More specifically, the compound of formula 1 can be 1-[(oxiranylmethoxy)methyl]hydantoin, 3-[(oxiranylmethoxy)methyl]hydantoin, 1,3-bis[(oxiranylmethoxy)methyl]hydantoin, 1-[(oxiranylmethoxy)methyl]-5,5-dimethyl-hydantoin, 3-[(oxiranylmethoxy)methyl]-5,5-dimethyl-hydantoin, 1,3-bis[(oxiranylmethoxy)methyl]-5,5-dimethyl-hydantoin, 1-(dibutylaminomethyl)hydantoin, 3-(dibutylaminomethyl)hydantoin, 1,3-bis(dibutylaminomethyl)hydantoin, 1-(dibutylaminomethyl)-5,5-dimethyl-hydantoin, 3-(dibutylaminomethyl)-5,5-dimethyl-hydantoin, 1,3-bis(dibutylaminomethyl)-5,5-dimethyl-hydantoin, 1-(anilinomethyl)hydantoin, 3-(anilinomethyl)hydantoin, 1,3-bis(anilinomethyl)hydantoin, 1-(anilinomethyl)-5,5-dimethyl-hydantoin, 3-(anilinomethyl)-5,5-dimethyl-hydantoin, 1,3-bis(anilinomethyl)-5,5-dimethyl-hydantoin, 1-(morpholinomethyl)hydantoin, 3-(morpholinomethyl)hydantoin, 1,3-bis(morpholinomethyl)hydantoin, 1-(morpholinomethyl)-5,5-dimethyl-hydantoin, 3-(morpholinomethyl)-5,5-dimethyl-hydantoin, 1,3-bis(morpholinomethyl)-5,5-dimethyl-hydantoin, 1-(oxiranylmethyl)hydantoin, 3-(oxiranylmethyl)hydantoin, 1,3-bis(oxiranylmethyl)hydantoin, 1-(oxiranylmethyl)-5,5-dimethyl-hydantoin, 3-(oxiranylmethyl)-5,5-dimethyl-hydantoin, 1,3-bis(oxiranylmethyl)-5,5-dimethyl-hydantoin, 1-(methoxymethyl)hydantoin, 3-(methoxymethyl)hydantoin, 1,3-bis(methoxymethyl)hydantoin, 1-(methoxymethyl)-5,5-dimethyl-hydantoin, 3-(methoxymethyl)-5,5-dimethyl-hydantoin, 1,3-bis(methoxymethyl)-5,5-dimethyl-hydantoin, 1-(ethoxymethyl)hydantoin, 3-(ethoxymethyl)hydantoin, 1,3-bis(ethoxymethyl)hydantoin, 1-(ethoxymethyl)-5,5-dimethyl-hydantoin, 3-(ethoxymethyl)-5,5-dimethyl-hydantoin, 1,3-bis(ethoxymethyl)-5,5-dimethyl-hydantoin, 1-(propoxymethyl)hydantoin, 3-(propoxymethyl)hydantoin, 1,3-bis(propoxymethyl)hydantoin, 1-(propoxymethyl)-5,5-dimethyl-hydantoin, 3-(propoxymethyl)-5,5-dimethyl-hydantoin, 1,3-bis(propoxymethyl)-5,5-dimethyl-hydantoin, 1-(allyloxymethyl)hydantoin, 3-(allyloxymethyl)hydantoin, 1,3-bis(allyloxymethyl)hydantoin, 1-(allyloxymethyl)-5,5-dimethyl-hydantoin, 3-(allyloxymethyl)-5,5-dimethyl-hydantoin, 1,3-bis(allyloxymethyl)-5,5-dimethyl-hydantoin, 1-(propargyloxymethyl)hydantoin, 3-(propargyloxymethyl)hydantoin, 1,3-bis(propargyloxymethyl)hydantoin, 1-(propargyloxymethyl)-5,5-dimethyl-hydantoin 3-(propargyloxymethyl)-5,5-dimethyl-hydantoin, or 1,3-bis(propargyloxymethyl)-5,5-dimethyl-hydantoin.

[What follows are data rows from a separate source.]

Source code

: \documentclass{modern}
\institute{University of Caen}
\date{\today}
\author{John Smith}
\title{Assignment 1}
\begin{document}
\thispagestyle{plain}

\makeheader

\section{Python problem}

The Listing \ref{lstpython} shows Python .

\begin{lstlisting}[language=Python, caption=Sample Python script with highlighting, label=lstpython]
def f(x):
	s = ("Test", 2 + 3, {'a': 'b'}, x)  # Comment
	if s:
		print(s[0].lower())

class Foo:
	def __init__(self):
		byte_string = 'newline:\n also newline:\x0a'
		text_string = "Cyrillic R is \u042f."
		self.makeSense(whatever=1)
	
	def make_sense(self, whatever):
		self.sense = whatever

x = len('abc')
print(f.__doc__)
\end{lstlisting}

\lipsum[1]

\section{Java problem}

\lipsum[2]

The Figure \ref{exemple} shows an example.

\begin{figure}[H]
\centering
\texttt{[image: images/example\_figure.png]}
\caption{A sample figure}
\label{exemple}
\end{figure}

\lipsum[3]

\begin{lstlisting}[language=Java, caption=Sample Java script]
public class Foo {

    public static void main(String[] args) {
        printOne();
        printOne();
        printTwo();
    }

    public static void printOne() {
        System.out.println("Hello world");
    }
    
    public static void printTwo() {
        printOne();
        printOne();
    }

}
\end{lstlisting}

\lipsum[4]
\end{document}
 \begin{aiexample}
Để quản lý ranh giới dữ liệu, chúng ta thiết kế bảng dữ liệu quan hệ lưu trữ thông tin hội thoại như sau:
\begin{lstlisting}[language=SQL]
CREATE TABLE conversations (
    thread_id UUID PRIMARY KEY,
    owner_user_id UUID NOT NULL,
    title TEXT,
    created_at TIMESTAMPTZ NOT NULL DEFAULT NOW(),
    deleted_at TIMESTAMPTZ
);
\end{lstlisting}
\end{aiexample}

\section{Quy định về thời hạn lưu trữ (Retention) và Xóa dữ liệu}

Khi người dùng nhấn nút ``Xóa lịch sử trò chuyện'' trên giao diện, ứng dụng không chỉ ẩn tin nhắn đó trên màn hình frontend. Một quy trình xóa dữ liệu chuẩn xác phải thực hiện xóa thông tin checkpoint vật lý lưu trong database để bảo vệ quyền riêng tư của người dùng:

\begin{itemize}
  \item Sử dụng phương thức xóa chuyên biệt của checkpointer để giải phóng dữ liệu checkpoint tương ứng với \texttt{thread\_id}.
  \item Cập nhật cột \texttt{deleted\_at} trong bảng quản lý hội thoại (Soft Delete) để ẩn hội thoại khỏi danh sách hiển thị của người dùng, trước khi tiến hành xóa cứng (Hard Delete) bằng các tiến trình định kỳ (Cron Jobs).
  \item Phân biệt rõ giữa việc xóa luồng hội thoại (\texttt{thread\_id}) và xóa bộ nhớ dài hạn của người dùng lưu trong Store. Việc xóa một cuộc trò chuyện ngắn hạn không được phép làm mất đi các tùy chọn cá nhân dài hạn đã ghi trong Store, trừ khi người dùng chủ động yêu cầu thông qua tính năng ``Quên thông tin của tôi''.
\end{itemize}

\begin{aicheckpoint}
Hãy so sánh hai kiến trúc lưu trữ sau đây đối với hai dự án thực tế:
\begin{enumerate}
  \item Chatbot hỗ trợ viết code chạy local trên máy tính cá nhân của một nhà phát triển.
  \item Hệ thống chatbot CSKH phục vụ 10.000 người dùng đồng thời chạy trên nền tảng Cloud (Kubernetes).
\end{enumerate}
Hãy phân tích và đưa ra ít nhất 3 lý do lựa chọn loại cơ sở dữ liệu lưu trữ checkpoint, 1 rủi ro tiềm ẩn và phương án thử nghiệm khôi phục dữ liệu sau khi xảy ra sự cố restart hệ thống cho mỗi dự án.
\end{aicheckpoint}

The methods of the invention can be used to reduce hydrogen sulfide or mercaptans in a hydrocarbon fluid that is a liquid or a gas. When the hydrocarbon fluid is a liquid, the liquid is crude oil, field oil, asphalt, fuel oil, naphtha, gasoline, kerosene, or diesel. Preferably, the hydrocarbon liquid is crude oil.
When the hydrocarbon fluid is a gas, the gas can be natural gas, refinery gas, coal gas, coke gas, ammonia synthesis gas, gas from a sulfurization plant, or an industrial gas stream.
The amount of the scavenger composition used will depend on the amount of hydrogen sulfide and/or mercaptan in the hydrocarbon fluid being treated. In general, the amount of the scavenger composition added to the medium is at least an effective scavenging amount. Typically, the effective amount of the scavenger composition contains from about 0.1 ppm to about 10,000 ppm of a compound of Formula 1 in the hydrocarbon fluid. Preferably, the effective amount of Formula 1 is from about 1 ppm to about 10,000 ppm in the hydrocarbon fluid.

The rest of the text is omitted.